Exercise aim:
Please restate every line below exactly, without any pictures.

Dataset entries:
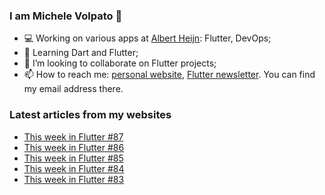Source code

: ### I am Michele Volpato 👋

- 💻 Working on various apps at [Albert Heijn](https://github.com/RoyalAholdDelhaize): Flutter, DevOps;
- 🌱 Learning Dart and Flutter;
- 📱 I’m looking to collaborate on Flutter projects;
- 📫 How to reach me: [personal website](https://volpato.dev), [Flutter newsletter](https://flutternewsletter.volpato.dev). You can find my email address there.

### Latest articles from my websites

<!-- BLOG-POST-LIST:START -->
- [This week in Flutter #87](https://flutternewsletter.volpato.dev/news/this-week-in-flutter-87/)
- [This week in Flutter #86](https://flutternewsletter.volpato.dev/news/this-week-in-flutter-86/)
- [This week in Flutter #85](https://flutternewsletter.volpato.dev/news/this-week-in-flutter-85/)
- [This week in Flutter #84](https://flutternewsletter.volpato.dev/news/this-week-in-flutter-84/)
- [This week in Flutter #83](https://flutternewsletter.volpato.dev/news/this-week-in-flutter-83/)
<!-- BLOG-POST-LIST:END -->
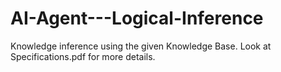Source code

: # AI-Agent---Logical-Inference
Knowledge inference using the given Knowledge Base. Look at Specifications.pdf for more details.
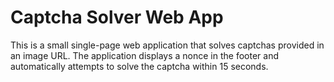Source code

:# Captcha Solver Web App
This is a small single-page web application that solves captchas provided in an image URL. The application displays a nonce in the footer and automatically attempts to solve the captcha within 15 seconds.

Task response:
Source code

: ### I am Michele Volpato 👋

- 💻 Working on various apps at [Albert Heijn](https://github.com/RoyalAholdDelhaize): Flutter, DevOps;
- 🌱 Learning Dart and Flutter;
- 📱 I’m looking to collaborate on Flutter projects;
- 📫 How to reach me: [personal website](https://volpato.dev), [Flutter newsletter](https://flutternewsletter.volpato.dev). You can find my email address there.

### Latest articles from my websites

<!-- BLOG-POST-LIST:START -->
- [This week in Flutter #87](https://flutternewsletter.volpato.dev/news/this-week-in-flutter-87/)
- [This week in Flutter #86](https://flutternewsletter.volpato.dev/news/this-week-in-flutter-86/)
- [This week in Flutter #85](https://flutternewsletter.volpato.dev/news/this-week-in-flutter-85/)
- [This week in Flutter #84](https://flutternewsletter.volpato.dev/news/this-week-in-flutter-84/)
- [This week in Flutter #83](https://flutternewsletter.volpato.dev/news/this-week-in-flutter-83/)
<!-- BLOG-POST-LIST:END -->
Source code

: # AI-Agent---Logical-Inference
Knowledge inference using the given Knowledge Base. Look at Specifications.pdf for more details.
Source code

:# Captcha Solver Web App
This is a small single-page web application that solves captchas provided in an image URL. The application displays a nonce in the footer and automatically attempts to solve the captcha within 15 seconds.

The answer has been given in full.